Je connais cette fameuse origine militaire qui justifie "au temps", mais il est courant et normal que l'usage corrige ce qu'il ne comprend plus (cf. "faire long feu" qui n'est plus compris dans son sens d'origine à partir du moment où il n'y a plus beaucoup d'artificiers en 2009...).

Pour tout dire, et en espérant ne vexer personne, je trouve cela un peu cuistre d'écrire "au temps pour moi", car il y a 9 chances sur 10 pour que votre correspondant pense que vous ayez fait une faute, et alors on a ce suprême plaisir de pouvoir lui expliquer que nous, on connaît l'étymologie de la chose (et lui pas, ha ha ha)... Pourtant, de manière générale, je me rangerais plutôt du côté des puristes (modérés).

Mais bon, chacun fait comme il lui plaît, bien sûr !


----------



## Aoyama

> J'emploie l'orthographe que donne l'Académie (_*au* *temps* pour moi_)…


J'ai cherché dans mes grimoires, notamment vieux Grevisse de 1974 :
l'expression viendrait (mais pas prouvé) de "au temps [pour vous]", expression militaire un peu ancienne signifiant "à vous, encore une fois", utilisée généralement lors d'un exercice (ou d'un tir) mal fait. MAIS Grevisse cite plus loin un auteur (connu, j'ai oublié son nom) auteur de plusieurs bouquins sur le français, qui dit (sic) "tout porte à croire que cette orthographe est en fait une pédanterie pour 'autant' ". Dur à trouver dans les dicos d'ailleurs.
Il reste qu'utiliser "au temps pour moi" ne renvoie à rien sémantiquement (même si cette orthographe existe), on pense à "au temps jadis", " au temps des voitures à cheval" (au temps = à l'époque), alors que "autant pour moi", rattaché à "pour autant" ou à une locution comme "autant que soient les rois, ils ne sont que ce que nous sommes" est plus compréhensible. 
Je connais cette fameuse origine militaire qui justifie "*au* *temps*", mais il est courant et normal que l'usage corrige ce qu'il ne comprend plus (cf. "faire long feu" qui n'est plus compris dans son sens d'origine à partir du moment où il n'y a plus beaucoup d'artificiers en 2009...).

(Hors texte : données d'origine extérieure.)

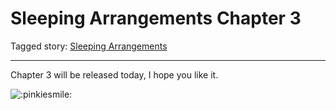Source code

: # Sleeping Arrangements Chapter 3

Tagged story: [Sleeping Arrangements](https://www.fimfiction.net/story/453503/sleeping-arrangements)

***

Chapter 3 will be released today, I hope you like it.

![:pinkiesmile:](../../../ponies/emotes/pinkiesmile.png)
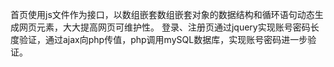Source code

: 首页使用js文件作为接口，以数组嵌套数组嵌套对象的数据结构和循环语句动态生成网页元素，大大提高网页可维护性。
登录、注册页通过jquery实现账号密码长度验证，通过ajax向php传值，php调用mySQL数据库，实现账号密码进一步验证。
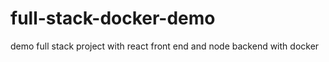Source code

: # full-stack-docker-demo
demo full stack project with react front end and node backend with docker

> Je connais cette fameuse origine militaire qui justifie "*au* *temps*", mais il est courant et normal que l'usage corrige ce qu'il ne comprend plus (cf. "faire long feu" qui n'est plus compris dans son sens d'origine à partir du moment où il n'y a plus beaucoup d'artificiers en 2009...).

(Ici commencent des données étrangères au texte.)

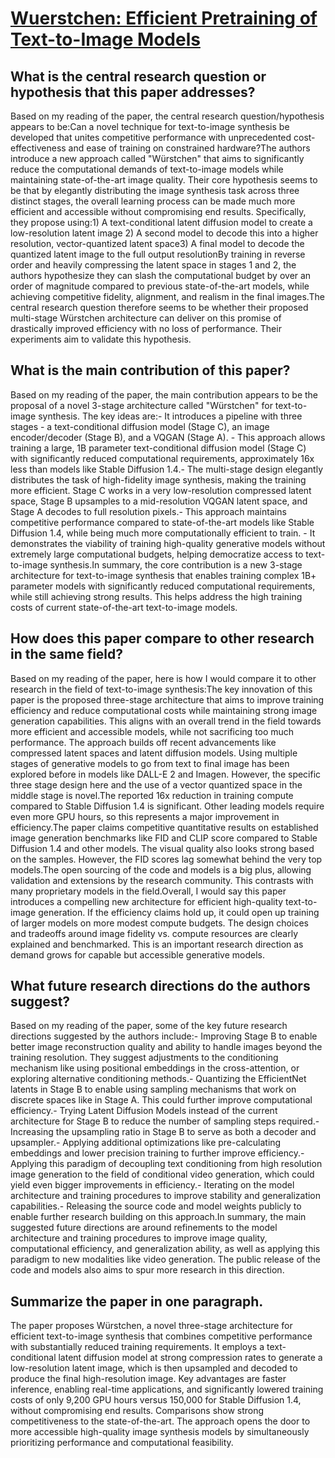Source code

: # [Wuerstchen: Efficient Pretraining of Text-to-Image Models](https://arxiv.org/abs/2306.00637)

## What is the central research question or hypothesis that this paper addresses?

Based on my reading of the paper, the central research question/hypothesis appears to be:Can a novel technique for text-to-image synthesis be developed that unites competitive performance with unprecedented cost-effectiveness and ease of training on constrained hardware?The authors introduce a new approach called "Würstchen" that aims to significantly reduce the computational demands of text-to-image models while maintaining state-of-the-art image quality. Their core hypothesis seems to be that by elegantly distributing the image synthesis task across three distinct stages, the overall learning process can be made much more efficient and accessible without compromising end results. Specifically, they propose using:1) A text-conditional latent diffusion model to create a low-resolution latent image 2) A second model to decode this into a higher resolution, vector-quantized latent space3) A final model to decode the quantized latent image to the full output resolutionBy training in reverse order and heavily compressing the latent space in stages 1 and 2, the authors hypothesize they can slash the computational budget by over an order of magnitude compared to previous state-of-the-art models, while achieving competitive fidelity, alignment, and realism in the final images.The central research question therefore seems to be whether their proposed multi-stage Würstchen architecture can deliver on this promise of drastically improved efficiency with no loss of performance. Their experiments aim to validate this hypothesis.


## What is the main contribution of this paper?

Based on my reading of the paper, the main contribution appears to be the proposal of a novel 3-stage architecture called "Würstchen" for text-to-image synthesis. The key ideas are:- It introduces a pipeline with three stages - a text-conditional diffusion model (Stage C), an image encoder/decoder (Stage B), and a VQGAN (Stage A). - This approach allows training a large, 1B parameter text-conditional diffusion model (Stage C) with significantly reduced computational requirements, approximately 16x less than models like Stable Diffusion 1.4.- The multi-stage design elegantly distributes the task of high-fidelity image synthesis, making the training more efficient. Stage C works in a very low-resolution compressed latent space, Stage B upsamples to a mid-resolution VQGAN latent space, and Stage A decodes to full resolution pixels.- This approach maintains competitive performance compared to state-of-the-art models like Stable Diffusion 1.4, while being much more computationally efficient to train. - It demonstrates the viability of training high-quality generative models without extremely large computational budgets, helping democratize access to text-to-image synthesis.In summary, the core contribution is a new 3-stage architecture for text-to-image synthesis that enables training complex 1B+ parameter models with significantly reduced computational requirements, while still achieving strong results. This helps address the high training costs of current state-of-the-art text-to-image models.


## How does this paper compare to other research in the same field?

Based on my reading of the paper, here is how I would compare it to other research in the field of text-to-image synthesis:The key innovation of this paper is the proposed three-stage architecture that aims to improve training efficiency and reduce computational costs while maintaining strong image generation capabilities. This aligns with an overall trend in the field towards more efficient and accessible models, while not sacrificing too much performance. The approach builds off recent advancements like compressed latent spaces and latent diffusion models. Using multiple stages of generative models to go from text to final image has been explored before in models like DALL-E 2 and Imagen. However, the specific three stage design here and the use of a vector quantized space in the middle stage is novel.The reported 16x reduction in training compute compared to Stable Diffusion 1.4 is significant. Other leading models require even more GPU hours, so this represents a major improvement in efficiency.The paper claims competitive quantitative results on established image generation benchmarks like FID and CLIP score compared to Stable Diffusion 1.4 and other models. The visual quality also looks strong based on the samples. However, the FID scores lag somewhat behind the very top models.The open sourcing of the code and models is a big plus, allowing validation and extensions by the research community. This contrasts with many proprietary models in the field.Overall, I would say this paper introduces a compelling new architecture for efficient high-quality text-to-image generation. If the efficiency claims hold up, it could open up training of larger models on more modest compute budgets. The design choices and tradeoffs around image fidelity vs. compute resources are clearly explained and benchmarked. This is an important research direction as demand grows for capable but accessible generative models.


## What future research directions do the authors suggest?

Based on my reading of the paper, some of the key future research directions suggested by the authors include:- Improving Stage B to enable better image reconstruction quality and ability to handle images beyond the training resolution. They suggest adjustments to the conditioning mechanism like using positional embeddings in the cross-attention, or exploring alternative conditioning methods.- Quantizing the EfficientNet latents in Stage B to enable using sampling mechanisms that work on discrete spaces like in Stage A. This could further improve computational efficiency.- Trying Latent Diffusion Models instead of the current architecture for Stage B to reduce the number of sampling steps required.- Increasing the upsampling ratio in Stage B to serve as both a decoder and upsampler.- Applying additional optimizations like pre-calculating embeddings and lower precision training to further improve efficiency.- Applying this paradigm of decoupling text conditioning from high resolution image generation to the field of conditional video generation, which could yield even bigger improvements in efficiency.- Iterating on the model architecture and training procedures to improve stability and generalization capabilities.- Releasing the source code and model weights publicly to enable further research building on this approach.In summary, the main suggested future directions are around refinements to the model architecture and training procedures to improve image quality, computational efficiency, and generalization ability, as well as applying this paradigm to new modalities like video generation. The public release of the code and models also aims to spur more research in this direction.


## Summarize the paper in one paragraph.

The paper proposes Würstchen, a novel three-stage architecture for efficient text-to-image synthesis that combines competitive performance with substantially reduced training requirements. It employs a text-conditional latent diffusion model at strong compression rates to generate a low-resolution latent image, which is then upsampled and decoded to produce the final high-resolution image. Key advantages are faster inference, enabling real-time applications, and significantly lowered training costs of only 9,200 GPU hours versus 150,000 for Stable Diffusion 1.4, without compromising end results. Comparisons show strong competitiveness to the state-of-the-art. The approach opens the door to more accessible high-quality image synthesis models by simultaneously prioritizing performance and computational feasibility.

Tout à fait d'accord. L'analogie avec "faire long feu" est très pertinente.


> Pour tout dire, et en espérant ne vexer personne, je trouve cela un peu cuistre d'écrire "*au* *temps* pour moi", car il y a 9 chances sur 10 pour que votre correspondant pense que vous ayez fait une faute, et alors on a ce suprême plaisir de pouvoir lui expliquer que nous, on connaît l'étymologie de la chose (et lui pas, ha ha ha)...


Qui peut aller là contre ?


> Mais il y a des signes évidents qui prouvent qu'il faut écrire "*au* *temps*".
> (notamment le fait que ça vienne de l'Italien, où on dit "al tempo per me".)


Hum, signes évidents ... Mais l'étymologie italienne existe-t-elle vraiment ?


----------



## LV4-26

Chimel said:


> [...] car il y a 9 chances sur 10 pour que votre correspondant pense que vous ayez fait une faute, et alors on a ce suprême plaisir de pouvoir lui expliquer que nous, on connaît l'étymologie de la chose (et lui pas, ha ha ha)... [...]


Projection ou simple procès d'intention ? . Je plaisante; tu dois avoir en partie raison.

Comme l'ont reconnu y compris ceux qui la défendent, l'orthographe _autant pour moi_ n'a pas grand sens si on l'analyse mot à mot.

De son côté (et comme je le signalais déjà il y a trois ans -- zut, je m'aperçois que je ne change pas d'avis. Si j'en crois le fameux aphorisme, c'est inquiétant), _au temps pour moi_ en a encore moins, sortie de son contexte d'origine.

Donc, les deux orthograhes me gênent et je suis partisan d'utiliser, à votre choix, _je me suis trompé, je reviens sur ce que j'ai dit, je vous le refais, correction, take two...._(non exhaustif)


----------



## Aoyama

> Comme l'ont reconnu y compris ceux qui la défendent, l'orthographe _autant pour moi_ n'a pas grand sens si on l'analyse mot à mot.





> _au temps pour moi_ en a encore moins, sortie de son contexte d'origine.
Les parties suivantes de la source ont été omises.